Python was chosen for the following reasons:
  • It exists.
  • It is widely adopted and works on a wide variety of systems.
  • It has useful builtin types, a solid and comprehensive standard library and modern features like return values.
  • It has over 30 years of development history and real-world use and problem solving.
  • There is stable process for changing / deprecating language and library features.
  • There is a large, existing set of people who already know the language, and tools to develop/debug with it.
  • It has strong "reflection" features, allowing for easier exploration of the data model.
  • I didn't want to learn just enough of yet another special-purpose language to get by.

Building pycmake

pycmake is built in much the same way as regular cmake. It adds pybind11/Python integration in the standard recommended way - that is, pybind11 is included as a git submodule, and pybind11's build logic is used for locating Python.

See the original README for more details on this.

If you didn't clone the repo with --recursive, in your source dir, run -

git submodule update --init

Then run cmake and build as normal.

It is possible to build pycmake without Python, thus making it pretty-much standard cmake. Keep an eye on this in case pybind11 is not located correctly. In any case, the resulting binary is still named "cmake".

If Python is not being found, make sure that python/python.exe is in your path. If the scripts can find this, they can usually work out where everything else is. Also beware of stale data; When in doubt, start with a clean build dir / CMakeCache.txt. I had the ghost of a stale Python install location haunting me for a while.

cmake --python-information will show if Python support is compiled into a given binary.

Googletest is used for c++ unit testing; These tests will be enabled if gtest is discovered during configuration.

Getting Started

CMakeLists.txt and cmake_build.py

In the world of CMake, the directory is king.
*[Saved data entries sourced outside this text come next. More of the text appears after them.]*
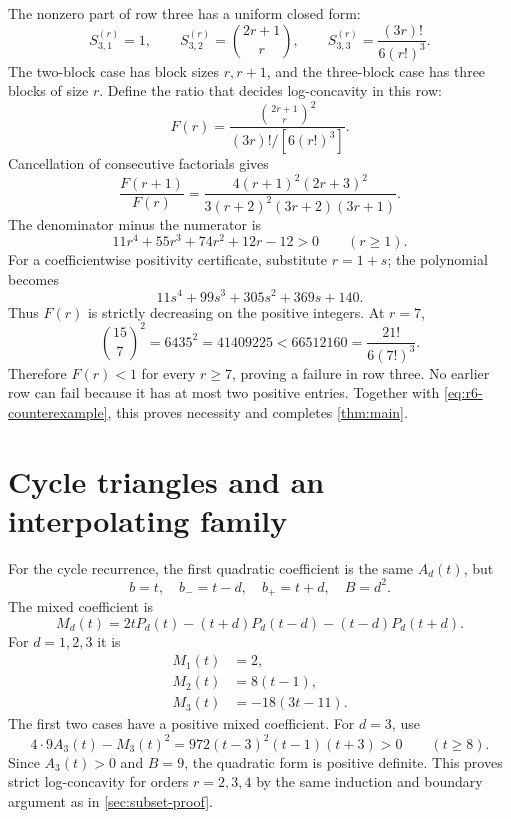 \documentclass[11pt,a4paper]{article}
\numberwithin{equation}{section}
\theoremstyle{definition}
\theoremstyle{remark}
\begin{document}
The nonzero part of row three has a uniform closed form:
\begin{equation}\label{eq:row3}
 S^{(r)}_{3,1}=1,\qquad
 S^{(r)}_{3,2}=\binom{2r+1}{r},\qquad
 S^{(r)}_{3,3}=\frac{(3r)!}{6(r!)^3}.
\end{equation}
The two-block case has block sizes $r,r+1$, and the three-block case
has three blocks of size $r$.
Define the ratio that decides log-concavity in this row:
\begin{equation}\label{eq:Fr}
 F(r)=\frac{\binom{2r+1}{r}^{\!2}}{(3r)!/[6(r!)^3]}.
\end{equation}
Cancellation of consecutive factorials gives
\begin{equation}\label{eq:F-ratio}
 \frac{F(r+1)}{F(r)}
  =\frac{4(r+1)^2(2r+3)^2}{3(r+2)^2(3r+2)(3r+1)}.
\end{equation}
The denominator minus the numerator is
\begin{equation}\label{eq:ratio-gap}
 11r^4+55r^3+74r^2+12r-12>0\qquad(r\ge1).
\end{equation}
For a coefficientwise positivity certificate, substitute $r=1+s$; the
polynomial becomes
\[
 11s^4+99s^3+305s^2+369s+140.
\]
Thus $F(r)$ is strictly decreasing on the positive integers. At $r=7$,
\[
 \binom{15}{7}^2=6435^2=41409225<66512160
             =\frac{21!}{6(7!)^3}.
\]
Therefore $F(r)<1$ for every $r\ge7$, proving a failure in row three.
No earlier row can fail because it has at most two positive entries.
Together with \eqref{eq:r6-counterexample}, this proves necessity and
completes \cref{thm:main}.

\section{Cycle triangles and an interpolating family}\label{sec:cycle-proof}

For the cycle recurrence, the first quadratic coefficient is the same
$A_d(t)$, but
\[
 b=t,\quad b_-=t-d,\quad b_+=t+d,\quad B=d^2.
\]
The mixed coefficient is
\begin{equation}\label{eq:Md}
 M_d(t)=2tP_d(t)-(t+d)P_d(t-d)-(t-d)P_d(t+d).
\end{equation}
For $d=1,2,3$ it is
\begin{align}
 M_1(t)&=2,\label{eq:M1}\\
 M_2(t)&=8(t-1),\label{eq:M2}\\
 M_3(t)&=-18(3t-11).\label{eq:M3}
\end{align}
The first two cases have a positive mixed coefficient. For $d=3$, use
\begin{equation}\label{eq:cycle4-discriminant}
 4\cdot9A_3(t)-M_3(t)^2
      =972(t-3)^2(t-1)(t+3)>0\qquad(t\ge8).
\end{equation}
Since $A_3(t)>0$ and $B=9$, the quadratic form is positive definite.
This proves strict log-concavity for orders $r=2,3,4$ by the same induction
and boundary argument as in \cref{sec:subset-proof}.
\end{document}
When a new directory is entered by pycmake (add_subdirectory()), it will look for the traditional CMakeLists.txt, or the new cmake_build.py (the former is taken by preference at the moment). This same logic is applied at the root of the source tree.

In general, each directory's CMake scripting should be implemented in only one of the two languages; It's best to avoid mixing them in the same directory. That being said, there are various mechanisms to allow interoperability.

Across different directories, you can use whichever language you prefer. Most entities in CMake should be visible to both languages fairly consistently.

Entrypoints

pycmake will load your python script from cmake_build.py in a given directory, parse it, and then call a supplied function named cmake_main().

An example -::

import cmake

def cmake_main(*, cm_dir, cm_global):

cm_global.message("CMAKE VERSION ", str(cm_global.cmake_version)) cm_global.message("CMAKE_ROOT is ", cm_dir.combined_var['CMAKE_ROOT'])

cm_global.cmake_minimum_required(cmake.CMakeVersion(3, 26))

cm_dir.project("simpleCpp")

cm_dir.add_executable("simpleCpp", "simpleCpp.cpp")

cm_dir and cm_global must be typed as named parameters. In general they are optional, but you wont get very far without them.

The two provided objects give access into CMake's interfaces. The reason for the separation is that many CMake commands and entities have an implicit directory parameter (somewhat like a this/self parameter). Anything that doesn't have this implicit parameter should be under cm_global.

The code executes similarly to regular CMake code; As commands are executed, internal state is updated. When code execution is completed, the regular generation process executes, and build-system files are outputted.

Variable expansion is performed in parameters in the normal CMake way - that is, the following works from Python as you might expect - cm_global.message("c++ compiler ${CMAKE_CXX_COMPILER}").

Raw Interface

The Raw interface is where CMake's C++ code is bound for access by Python scripts. Almost all CMake commands are available via the raw interface. Everything except commands that really don't make sense under Python should be there. Commands excluded include flow control commands (like if(), while(), etc) and long-deprecated commands (like add_command()).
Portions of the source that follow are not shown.